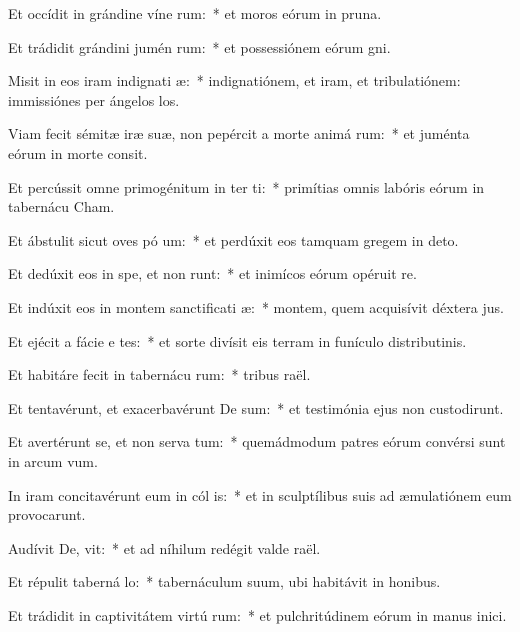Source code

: \item Et occídit in grándine víne rum:~* et moros eórum in pruna.
\item Et trádidit grándini jumén rum:~* et possessiónem eórum gni.
\item Misit in eos iram indignati æ:~* indignatiónem, et iram, et tribulatiónem: immissiónes per ángelos los.
\item Viam fecit sémitæ iræ suæ, non pepércit a morte animá rum:~* et juménta eórum in morte consit.
\item Et percússit omne primogénitum in ter ti:~* primítias omnis labóris eórum in tabernácu Cham.
\item Et ábstulit sicut oves pó um:~* et perdúxit eos tamquam gregem in deto.
\item Et dedúxit eos in spe, et non runt:~* et inimícos eórum opéruit re.
\item Et indúxit eos in montem sanctificati æ:~* montem, quem acquisívit déxtera jus.
\item Et ejécit a fácie e tes:~* et sorte divísit eis terram in funículo distributinis.
\item Et habitáre fecit in tabernácu rum:~* tribus raël.
\item Et tentavérunt, et exacerbavérunt De sum:~* et testimónia ejus non custodirunt.
\item Et avertérunt se, et non serva tum:~* quemádmodum patres eórum convérsi sunt in arcum vum.
\item In iram concitavérunt eum in cól is:~* et in sculptílibus suis ad æmulatiónem eum provocarunt.
\item Audívit De,  vit:~* et ad níhilum redégit valde raël.
\item Et répulit taberná lo:~* tabernáculum suum, ubi habitávit in honibus.
\item Et trádidit in captivitátem virtú rum:~* et pulchritúdinem eórum in manus inici.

****

Prompt:
Across the entries above, how many lines include "iram"? State only that number.

Exercise solution:
2